Importância da cautela na abertura de contas digitais
Embora a decisão tenha excluído a responsabilidade do banco, o caso serve como um alerta para a necessidade de maior cautela tanto por parte das instituições financeiras quanto dos consumidores. No contexto das contas digitais, que são abertas e gerenciadas exclusivamente pela internet, os bancos precisam garantir que todos os mecanismos de verificação de identidade e segurança estejam em vigor, evitando que contas sejam utilizadas de forma fraudulenta.
Por outro lado, os consumidores também devem estar mais atentos às ofertas que parecem boas demais para ser verdade, especialmente quando envolvem grandes quantias de dinheiro.

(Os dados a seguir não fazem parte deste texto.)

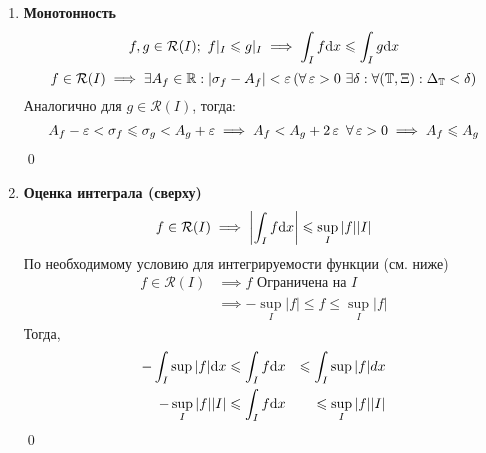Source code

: \documentclass[a4paper]{article}
\begin{document}
\begin{enumerate}
\item \textbf{Монотонность}
\begin{equation*}
    f, g\in \mathcal{R}(I);\ f|_I\leqslant g|_I \implies \int_If\text{d}x \leqslant \int_Ig\text{d}x
\end{equation*}
\proof
    \begin{equation*}
        f\in \mathcal{R}(I) \implies \exists A_f\in \operatorname{\mathbb{R}} : |\sigma_f - A_f| < \operatorname{\varepsilon}\, (\forall \operatorname{\varepsilon} > 0\ \exists\delta: \forall(\operatorname{\mathbb{T}}, \Xi): \Delta_{\operatorname{\mathbb{T}}} < \delta)
    \end{equation*}
    Аналогично для $g\in \mathcal{R}(I)$, тогда:
    \begin{equation*}
    \begin{aligned}
        A_f - \operatorname{\varepsilon} < \sigma_f \leqslant \sigma_g < A_g + \operatorname{\varepsilon} \implies
        A_f < A_g + 2\operatorname{\varepsilon}\ \forall \operatorname{\varepsilon} > 0 \implies A_f \leqslant A_g
    \end{aligned}
    \end{equation*}
\qed
\item \textbf{Оценка интеграла (сверху)}
\begin{equation*}
    f\in \mathcal{R}(I) \implies \left|\int_If\text{d}x\right| \leqslant\sup\limits_{I}|f||I|
\end{equation*}
\proof
По необходимому условию для интегрируемости функции (см. ниже)
\begin{equation*}
    \begin{aligned}
        f\in \mathcal{R}(I) &\implies f \text{ Ограничена на } I\\
        &\implies -\sup_I|f| \leqslant f \leqslant \sup_I|f|
    \end{aligned}
\end{equation*}
Тогда,
\begin{equation*}
    \begin{aligned}
        -\int_I\sup|f|\text{d}x &\leqslant \int_If\text{d}x &\leqslant\int_I\sup|f|dx\\
        -\sup_I|f||I|&\leqslant \int_If\text{d}x&\leqslant \sup_I|f||I|
    \end{aligned}
\end{equation*}
\qed
\end{enumerate}
\end{document}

Desafio das contas digitais e a inclusão bancária
A questão central do julgamento é o equilíbrio entre a facilidade de acesso à conta digital e a segurança das transações. O Bacen, ao permitir a criação de contas mais simples e acessíveis, visa promover a inclusão financeira, permitindo que mais pessoas possam utilizar serviços bancários sem a necessidade de documentos complexos ou presença física. No entanto, isso também abre espaço para fraudes, que precisam ser combatidas por meio de medidas de segurança mais rigorosas.
Portanto, a decisão do STJ deixa claro que a responsabilidade dos bancos não é automática em casos de fraudes realizadas por meio de contas digitais, desde que a instituição tenha cumprido os requisitos regulatórios do Bacen. Contudo, isso não exime os bancos de continuar aprimorando seus sistemas de prevenção a golpes, e nem diminui a responsabilidade dos consumidores em se protegerem contra fraudes.
No entanto, a segurança no meio digital é uma questão que exige constante evolução, tanto por parte dos bancos quanto dos consumidores. O futuro das contas digitais, com seu grande potencial de inclusão financeira, dependerá de um equilíbrio entre a facilitação do acesso e a implementação de mecanismos de segurança robustos para evitar que as fraudes prevaleçam.